### [THE TASK]
Look through the data below, and copy each line that carries the word "number".

### [DATA SHOWN]
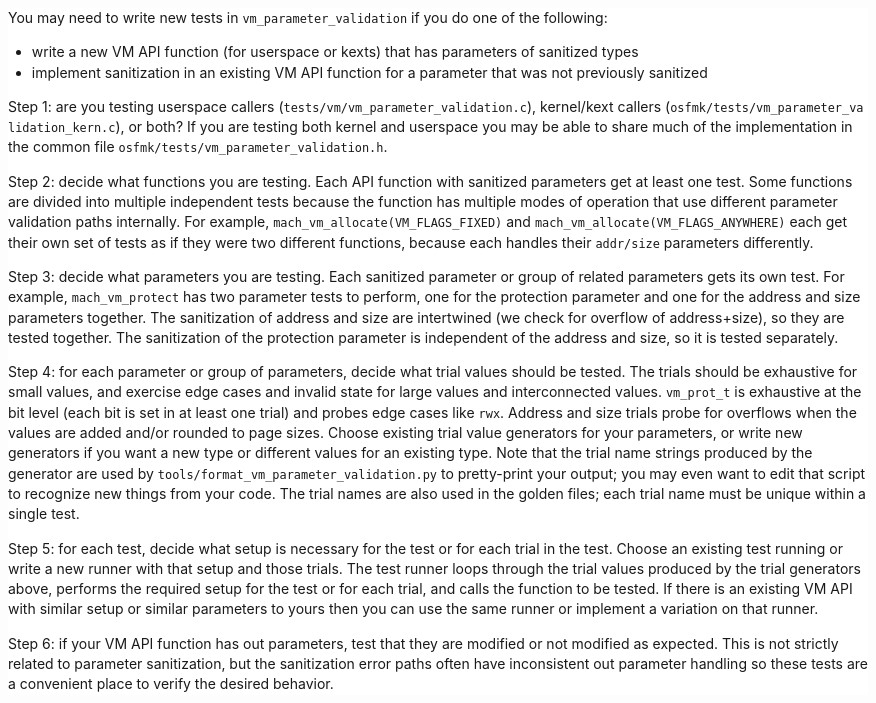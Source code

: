 You may need to write new tests in `vm_parameter_validation` if you do 
one of the following:
- write a new VM API function (for userspace or kexts) that has parameters of 
sanitized types
- implement sanitization in an existing VM API function for a parameter that
was not previously sanitized

Step 1: are you testing userspace callers (`tests/vm/vm_parameter_validation.c`),
kernel/kext callers (`osfmk/tests/vm_parameter_validation_kern.c`), or both?
If you are testing both kernel and userspace you may be able to share much of
the implementation in the common file `osfmk/tests/vm_parameter_validation.h`.

Step 2: decide what functions you are testing. Each API function with sanitized
parameters get at least one test. Some functions are divided into multiple
independent tests because the function has multiple modes of operation that
use different parameter validation paths internally. For example,
`mach_vm_allocate(VM_FLAGS_FIXED)` and `mach_vm_allocate(VM_FLAGS_ANYWHERE)`
each get their own set of tests as if they were two different functions,
because each handles their `addr/size` parameters differently.

Step 3: decide what parameters you are testing. Each sanitized parameter or
group of related parameters gets its own test. For example, `mach_vm_protect`
has two parameter tests to perform, one for the protection parameter and one
for the address and size parameters together. The sanitization of address and
size are intertwined (we check for overflow of address+size), so they are
tested together. The sanitization of the protection parameter is independent
of the address and size, so it is tested separately.

Step 4: for each parameter or group of parameters, decide what trial values
should be tested. The trials should be exhaustive for small values, and
exercise edge cases and invalid state for large values and interconnected
values. `vm_prot_t` is exhaustive at the bit level (each bit is set in at
least one trial) and probes edge cases like `rwx`. Address and size trials
probe for overflows when the values are added and/or rounded to page sizes.
Choose existing trial value generators for your parameters, or write new
generators if you want a new type or different values for an existing type.
Note that the trial name strings produced by the generator are used by
`tools/format_vm_parameter_validation.py` to pretty-print your output;
you may even want to edit that script to recognize new things from your
code. The trial names are also used in the golden files; each trial
name must be unique within a single test.

Step 5: for each test, decide what setup is necessary for the test or for
each trial in the test. Choose an existing test running or write a new
runner with that setup and those trials. The test runner loops through
the trial values produced by the trial generators above, performs the
required setup for the test or for each trial, and calls the function
to be tested. If there is an existing VM API with similar setup or
similar parameters to yours then you can use the same runner or implement
a variation on that runner.

Step 6: if your VM API function has out parameters, test that they are
modified or not modified as expected. This is not strictly related to
parameter sanitization, but the sanitization error paths often have
inconsistent out parameter handling so these tests are a convenient
place to verify the desired behavior.
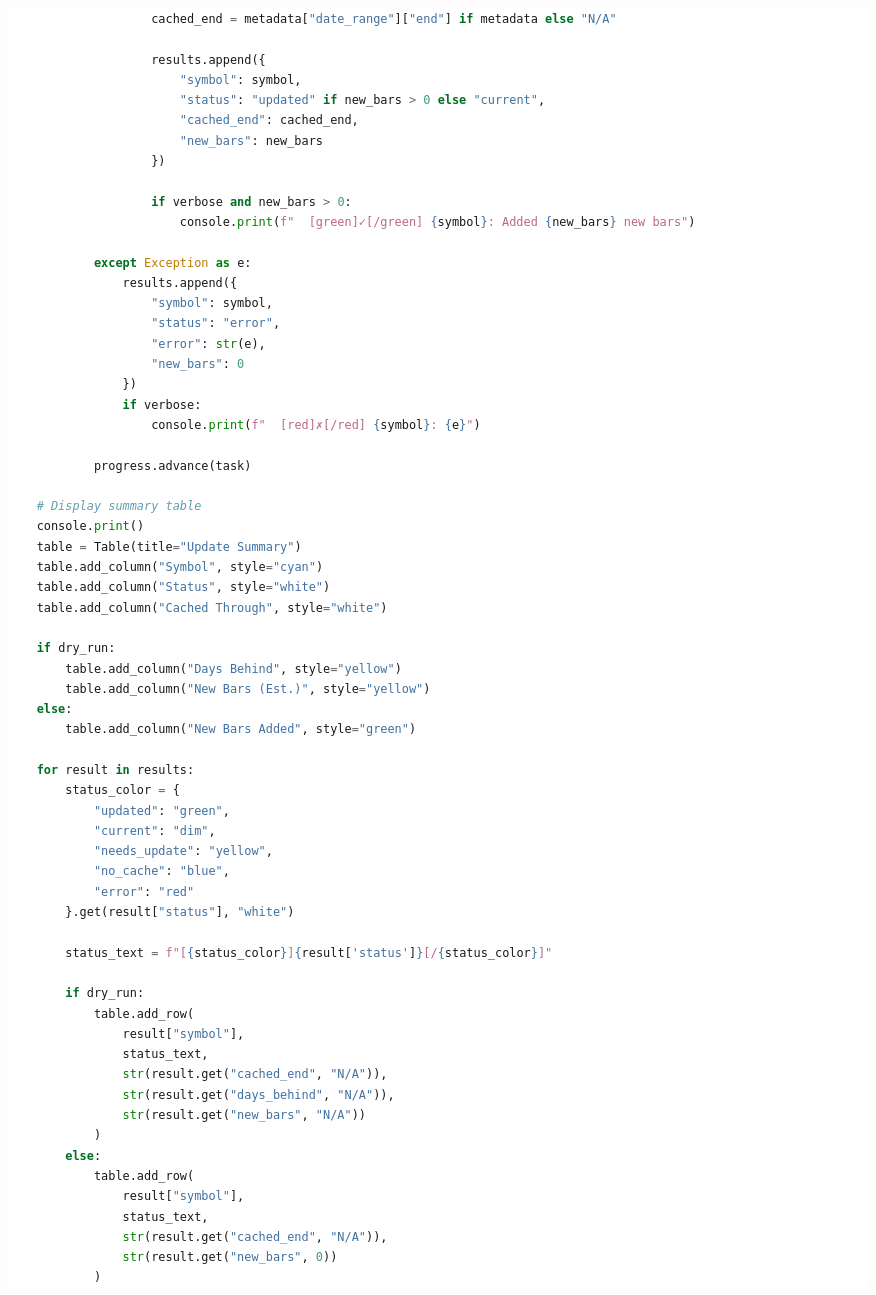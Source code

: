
 ```python
                    cached_end = metadata["date_range"]["end"] if metadata else "N/A"

                    results.append({
                        "symbol": symbol,
                        "status": "updated" if new_bars > 0 else "current",
                        "cached_end": cached_end,
                        "new_bars": new_bars
                    })

                    if verbose and new_bars > 0:
                        console.print(f"  [green]✓[/green] {symbol}: Added {new_bars} new bars")

            except Exception as e:
                results.append({
                    "symbol": symbol,
                    "status": "error",
                    "error": str(e),
                    "new_bars": 0
                })
                if verbose:
                    console.print(f"  [red]✗[/red] {symbol}: {e}")

            progress.advance(task)

    # Display summary table
    console.print()
    table = Table(title="Update Summary")
    table.add_column("Symbol", style="cyan")
    table.add_column("Status", style="white")
    table.add_column("Cached Through", style="white")

    if dry_run:
        table.add_column("Days Behind", style="yellow")
        table.add_column("New Bars (Est.)", style="yellow")
    else:
        table.add_column("New Bars Added", style="green")

    for result in results:
        status_color = {
            "updated": "green",
            "current": "dim",
            "needs_update": "yellow",
            "no_cache": "blue",
            "error": "red"
        }.get(result["status"], "white")

        status_text = f"[{status_color}]{result['status']}[/{status_color}]"

        if dry_run:
            table.add_row(
                result["symbol"],
                status_text,
                str(result.get("cached_end", "N/A")),
                str(result.get("days_behind", "N/A")),
                str(result.get("new_bars", "N/A"))
            )
        else:
            table.add_row(
                result["symbol"],
                status_text,
                str(result.get("cached_end", "N/A")),
                str(result.get("new_bars", 0))
            )
```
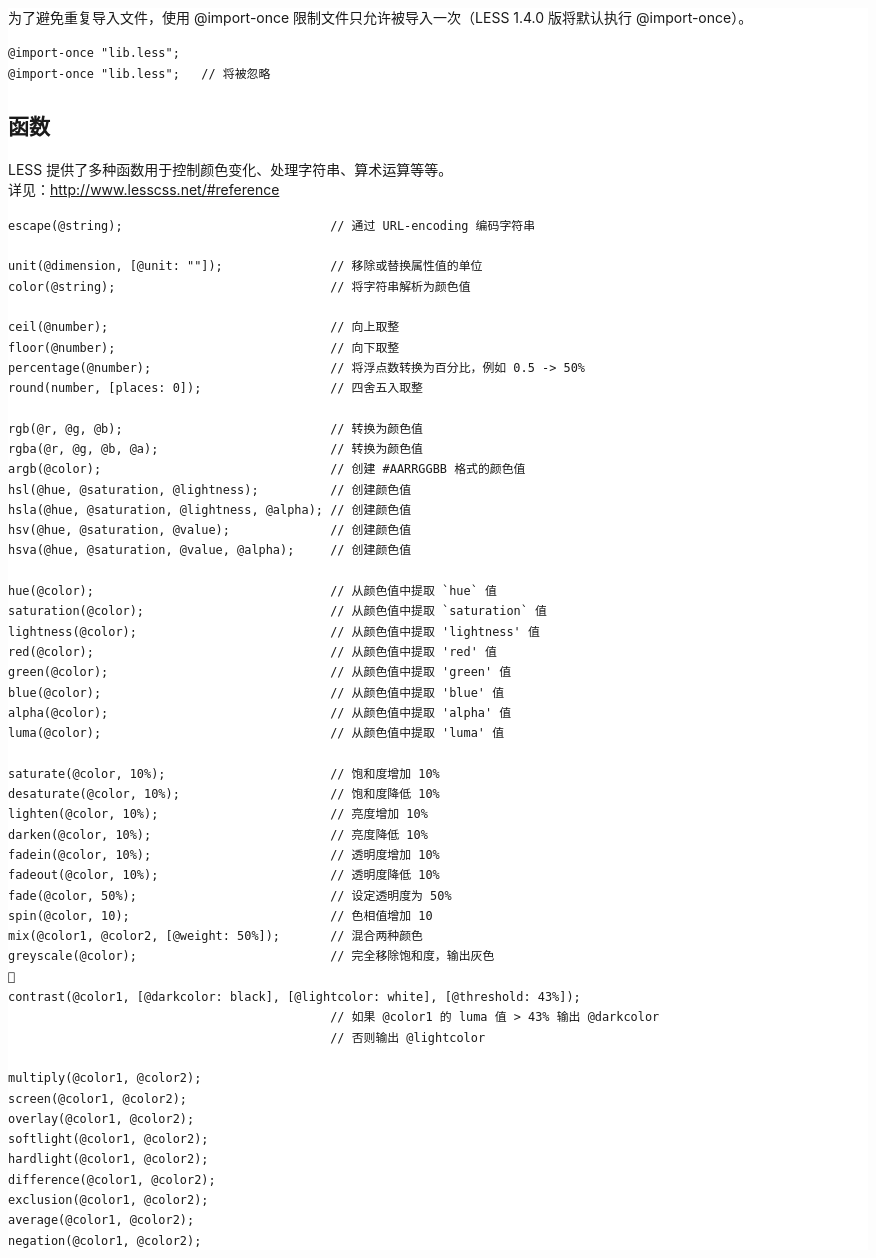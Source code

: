 为了避免重复导入文件，使用 @import-once 限制文件只允许被导入一次（LESS 1.4.0 版将默认执行 @import-once）。

	@import-once "lib.less";
	@import-once "lib.less";   // 将被忽略
	
## 函数
LESS 提供了多种函数用于控制颜色变化、处理字符串、算术运算等等。<br> 详见：<http://www.lesscss.net/#reference>

	escape(@string);                             // 通过 URL-encoding 编码字符串

	unit(@dimension, [@unit: ""]);               // 移除或替换属性值的单位
	color(@string); 	                         // 将字符串解析为颜色值

	ceil(@number); 	                             // 向上取整
	floor(@number);					             // 向下取整
	percentage(@number);                         // 将浮点数转换为百分比，例如 0.5 -> 50%
	round(number, [places: 0]);                  // 四舍五入取整

	rgb(@r, @g, @b);                             // 转换为颜色值
	rgba(@r, @g, @b, @a);                        // 转换为颜色值
	argb(@color);                                // 创建 #AARRGGBB 格式的颜色值
	hsl(@hue, @saturation, @lightness);          // 创建颜色值
	hsla(@hue, @saturation, @lightness, @alpha); // 创建颜色值
	hsv(@hue, @saturation, @value);              // 创建颜色值
	hsva(@hue, @saturation, @value, @alpha);     // 创建颜色值

	hue(@color);                                 // 从颜色值中提取 `hue` 值
	saturation(@color);                          // 从颜色值中提取 `saturation` 值
	lightness(@color);                           // 从颜色值中提取 'lightness' 值
	red(@color);                                 // 从颜色值中提取 'red' 值
	green(@color);                               // 从颜色值中提取 'green' 值
	blue(@color);                                // 从颜色值中提取 'blue' 值
	alpha(@color);                               // 从颜色值中提取 'alpha' 值
	luma(@color);                                // 从颜色值中提取 'luma' 值

	saturate(@color, 10%);                       // 饱和度增加 10%
	desaturate(@color, 10%);                     // 饱和度降低 10%
	lighten(@color, 10%);                        // 亮度增加 10%
	darken(@color, 10%);                         // 亮度降低 10%
	fadein(@color, 10%);                         // 透明度增加 10%
	fadeout(@color, 10%);                        // 透明度降低 10%
	fade(@color, 50%);                           // 设定透明度为 50%
	spin(@color, 10);                            // 色相值增加 10
	mix(@color1, @color2, [@weight: 50%]);       // 混合两种颜色
	greyscale(@color);                           // 完全移除饱和度，输出灰色
	
	contrast(@color1, [@darkcolor: black], [@lightcolor: white], [@threshold: 43%]); 
                                             	 // 如果 @color1 的 luma 值 > 43% 输出 @darkcolor
                                                 // 否则输出 @lightcolor

	multiply(@color1, @color2);
	screen(@color1, @color2);
	overlay(@color1, @color2);
	softlight(@color1, @color2);
	hardlight(@color1, @color2);
	difference(@color1, @color2);
	exclusion(@color1, @color2);
	average(@color1, @color2);
	negation(@color1, @color2);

### [ANSWER BELOW]
	ceil(@number); 	                             // 向上取整
	floor(@number);					             // 向下取整
	percentage(@number);                         // 将浮点数转换为百分比，例如 0.5 -> 50%
	round(number, [places: 0]);                  // 四舍五入取整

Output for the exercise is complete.